A Luis Sepulveda
“La libertà è uno stato di grazia e si è liberi solo mentre si lotta per conquistarla.”
Luis Sepulveda
Questa, come tante altre citazioni, favole, romanzi o altre sue opere hanno accompagnato istanti o periodi della nostra vita personale, familiare, scolastica o sociale.
Luis Sepulveda con un semplice e piacevole linguaggio dal carattere pedagogico e trasversale, ci ha regalato pagine immortali nei suoi libri. Ora più che mai ci servono, perché sanno andare oltre la morte. La sua morte.
“Storia di una gabbianella e del gatto che le insegnò a volare” o “La storia di un cane che insegnò a un bambino la fedeltà” o “Storia di una lumaca che scoprì l’importanza della lentezza“, o “Ingredienti per una vita di formidabili passioni” o “Il generale e il giudice“o “Storie d’amore senza parole“…, hanno persuaso piccoli e grandi lettori a percorrere un cammino interiore a ritroso nel
ridipingere l’immagine di sé mediante la celebrazione dei valori alti, come: la fedeltà, la fiducia, la tolleranza, l’amicizia, il rispetto di sé, del prossimo e del pianeta. Il reciproco confronto con il suo mondo interiore ed esteriore gli ha consentito di esprimere i suoi ideali anche attraverso il teatro.
Oggi come ieri, sono preziose al cuore e all’intelligenza umana, le parole che ci hanno permesso di viaggiare regalandoci emozioni, contenuti educativi, pedagogici e culturali significativi per la collettività. Trampolini di lancio per il progetto di vita di grandi e piccini che hanno avuto il coraggio di mettersi in discussione nel cammino di crescita individuale e sociale.

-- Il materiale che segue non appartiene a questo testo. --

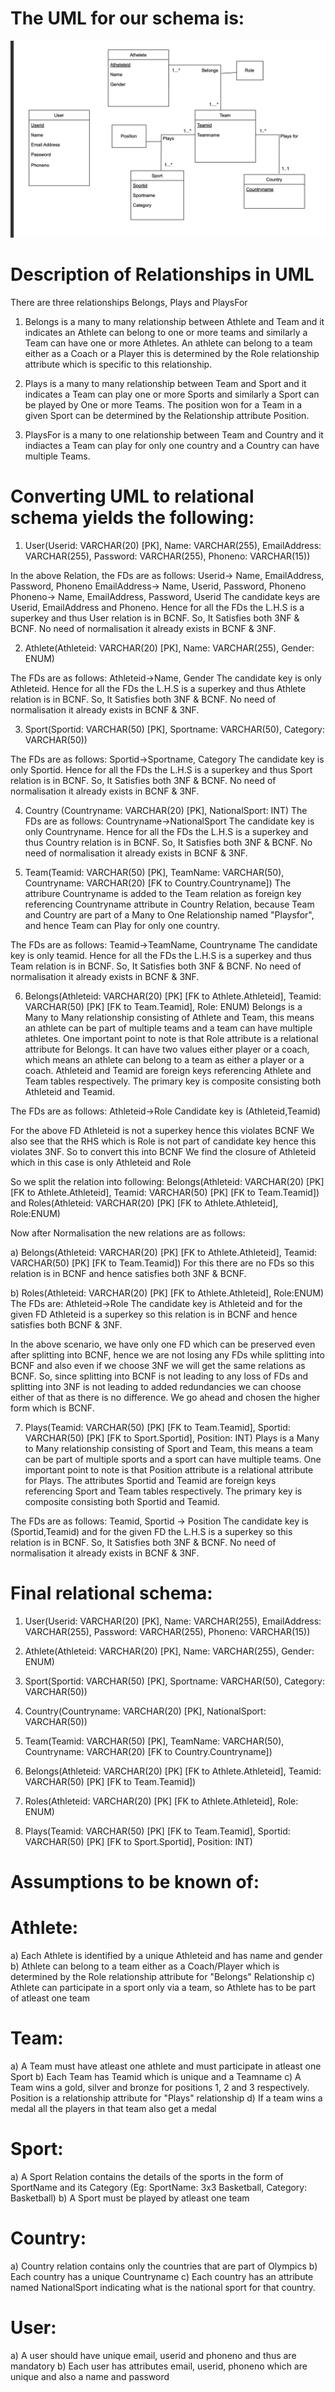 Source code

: # The UML for our schema is: 
![Alt text](images/UML.png)


# Description of Relationships in UML
There are three relationships Belongs, Plays and PlaysFor
1) Belongs is a many to many relationship between Athlete and Team and it indicates an Athlete can belong to one or more teams and similarly a Team can have one or more Athletes. An athlete can belong to a team either as a Coach or a Player this is determined by the Role relationship attribute which is specific to this relationship.

2) Plays is a many to many relationship between Team and Sport and it indicates a Team can play one or more Sports and similarly a Sport can be played by One or more Teams. The position won for a Team in a given Sport can be determined by the Relationship attribute Position.

3) PlaysFor is a many to one relationship between Team and Country and it indiactes a Team can play for only one country and a Country can have multiple Teams.

# Converting UML to relational schema yields the following:

1) User(Userid: VARCHAR(20) [PK], Name: VARCHAR(255), EmailAddress: VARCHAR(255), Password: VARCHAR(255), Phoneno: VARCHAR(15))

In the above Relation, the FDs are as follows:
Userid-> Name, EmailAddress, Password, Phoneno
EmailAddress-> Name, Userid, Password, Phoneno
Phoneno-> Name, EmailAddress, Password, Userid
The candidate keys are Userid, EmailAddress and Phoneno. Hence for all the FDs the 
L.H.S is a superkey and thus User relation is in BCNF.
So, It Satisfies both 3NF & BCNF.
No need of normalisation it already exists in BCNF & 3NF.

2) Athlete(Athleteid: VARCHAR(20) [PK], Name: VARCHAR(255), Gender: ENUM)

The FDs are as follows:
Athleteid->Name, Gender
The candidate key is only Athleteid. Hence for all the FDs the L.H.S is a superkey and thus Athlete relation is in BCNF.
So, It Satisfies both 3NF & BCNF.
No need of normalisation it already exists in BCNF & 3NF.

3) Sport(Sportid: VARCHAR(50) [PK], Sportname: VARCHAR(50), Category: VARCHAR(50))

The FDs are as follows:
Sportid->Sportname, Category
The candidate key is only Sportid. Hence for all the FDs the L.H.S is a superkey and thus Sport relation is in BCNF.
So, It Satisfies both 3NF & BCNF.
No need of normalisation it already exists in BCNF & 3NF.

4) Country (Countryname: VARCHAR(20) [PK], NationalSport: INT)
The FDs are as follows:
Countryname->NationalSport
The candidate key is only Countryname. Hence for all the FDs the L.H.S is a superkey and thus Country relation is in BCNF.
So, It Satisfies both 3NF & BCNF.
No need of normalisation it already exists in BCNF & 3NF.

6) Team(Teamid: VARCHAR(50) [PK], TeamName: VARCHAR(50), Countryname: VARCHAR(20) [FK to Country.Countryname])
The attribure Countryname is added to the Team relation as foreign key referencing Countryname attribute in Country Relation, because Team and Country are part of a Many to One Relationship named "Playsfor", and hence Team can Play for only one country.

The FDs are as follows:
Teamid->TeamName, Countryname
The candidate key is only teamid. Hence for all the FDs the L.H.S is a superkey and thus Team relation is in BCNF.
So, It Satisfies both 3NF & BCNF.
No need of normalisation it already exists in BCNF & 3NF.

6) Belongs(Athleteid: VARCHAR(20) [PK] [FK to Athlete.Athleteid], Teamid: VARCHAR(50) [PK] [FK to Team.Teamid], Role: ENUM)
Belongs is a Many to Many relationship consisting of Athlete and Team, this means an athlete can be part of multiple teams and a team can have multiple athletes. One important point to note is that Role attribute is a relational attribute for Belongs.
It can have two values either player or a coach, which means an athlete can belong to a team as either a player or a coach.
Athleteid and Teamid are foreign keys referencing Athlete and Team tables respectively.
The primary key is composite consisting both Athleteid and Teamid.

The FDs are as follows:
Athleteid->Role
Candidate key is (Athleteid,Teamid)

For the above FD Athleteid is not a superkey hence this violates BCNF
We also see that the RHS which is Role is not part of candidate key hence this violates 3NF.
So to convert this into BCNF
We find the closure of Athleteid which in this case is only Athleteid and Role

So we split the relation into following:
Belongs(Athleteid: VARCHAR(20) [PK] [FK to Athlete.Athleteid], Teamid: VARCHAR(50) [PK] [FK to Team.Teamid]) 
and 
Roles(Athleteid: VARCHAR(20) [PK] [FK to Athlete.Athleteid], Role:ENUM)

Now after Normalisation the new relations are as follows:

a) Belongs(Athleteid: VARCHAR(20) [PK] [FK to Athlete.Athleteid], Teamid: VARCHAR(50) [PK] [FK to Team.Teamid])
For this there are no FDs so this relation is in BCNF and hence satisfies both 3NF & BCNF.

b) Roles(Athleteid: VARCHAR(20) [PK] [FK to Athlete.Athleteid], Role:ENUM)
The FDs are:
Athleteid->Role
The candidate key is Athleteid and for the given FD Athleteid is a superkey so this relation is in BCNF and hence satisfies both BCNF & 3NF.

In the above scenario, we have only one FD which can be preserved even after splitting into BCNF, hence we are not losing any FDs while splitting into BCNF and also even if we choose 3NF we will get the same relations as BCNF. So, since splitting into BCNF is not leading to any loss of FDs and splitting into 3NF is not leading to added redundancies we can choose either of that as there is no difference. We go ahead and chosen the higher form which is BCNF.


7) Plays(Teamid: VARCHAR(50) [PK] [FK to Team.Teamid], Sportid: VARCHAR(50) [PK] [FK to Sport.Sportid], Position: INT)
Plays is a Many to Many relationship consisting of Sport and Team, this means a team can be part of multiple sports and a sport can have multiple teams. One important point to note is that Position attribute is a relational attribute for Plays. The attributes
Sportid and Teamid are foreign keys referencing Sport and Team tables respectively.
The primary key is composite consisting both Sportid and Teamid.

The FDs are as follows:
Teamid, Sportid -> Position
The candidate key is (Sportid,Teamid) and for the given FD the L.H.S is a superkey so this relation is in BCNF. So, It Satisfies both 3NF & BCNF.
No need of normalisation it already exists in BCNF & 3NF.


# Final relational schema:

1) User(Userid: VARCHAR(20) [PK], Name: VARCHAR(255), EmailAddress: VARCHAR(255), Password: VARCHAR(255), Phoneno: VARCHAR(15))

2) Athlete(Athleteid: VARCHAR(20) [PK], Name: VARCHAR(255), Gender: ENUM)

3) Sport(Sportid: VARCHAR(50) [PK], Sportname: VARCHAR(50), Category: VARCHAR(50))

4) Country(Countryname: VARCHAR(20) [PK], NationalSport: VARCHAR(50))

5) Team(Teamid: VARCHAR(50) [PK], TeamName: VARCHAR(50), Countryname: VARCHAR(20) [FK to Country.Countryname])

6) Belongs(Athleteid: VARCHAR(20) [PK] [FK to Athlete.Athleteid], Teamid: VARCHAR(50) [PK] [FK to Team.Teamid])

7) Roles(Athleteid: VARCHAR(20) [PK] [FK to Athlete.Athleteid], Role: ENUM)

8) Plays(Teamid: VARCHAR(50) [PK] [FK to Team.Teamid], Sportid: VARCHAR(50) [PK] [FK to Sport.Sportid], Position: INT)

# Assumptions to be known of:

# Athlete:
a) Each Athlete is identified by a unique Athleteid and has name and gender
b) Athlete can belong to a team either as a Coach/Player which is determined by the Role relationship attribute for "Belongs" Relationship
c) Athlete can participate in a sport only via a team, so Athlete has to be part of atleast one team

# Team:
a) A Team must have atleast one athlete and must participate in atleast one Sport
b) Each Team has Teamid which is unique and a Teamname
c) A Team wins a gold, silver and bronze for positions 1, 2 and 3 respectively. Position is a relationship attribute for "Plays" relationship
d) If a team wins a medal all the players in that team also get a medal

# Sport:
a) A Sport Relation contains the details of the sports in the form of SportName and its Category (Eg: SportName: 3x3 Basketball, Category: Basketball)
b) A Sport must be played by atleast one team

# Country:
a) Country relation contains only the countries that are part of Olympics
b) Each country has a unique Countryname
c) Each country has an attribute named NationalSport indicating what is the national sport for that country.

# User:
a) A user should have unique email, userid and phoneno and thus are mandatory
b) Each user has attributes email, userid, phoneno which are unique and also a name and password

In questo tempo mesto, in cui il Covid 19 ci sta portando via alcuni fra gli affetti cari che abbiamo e fra le persone sagge che nella maturità degli anni guidavano i nostri passi, anche lo scrittore Luis Sepulveda, maestro dell’arte di volare, ha spiegato le ali e staccato il suo piede dalla terra. Non possiamo che essergli grati per tutto quello che ha scritto, nella certezza che le sue parole restano con noi e ci accompagneranno anche in questi momenti difficili.
Ci auguriamo reciprocamente di cogliere i grandi della nostra storia, affinché i loro insegnamenti costituiscano i fili che intessono le vite di chi, è chiamato ad essere docente o genitore per arrivare poi agli alunni e ai figli.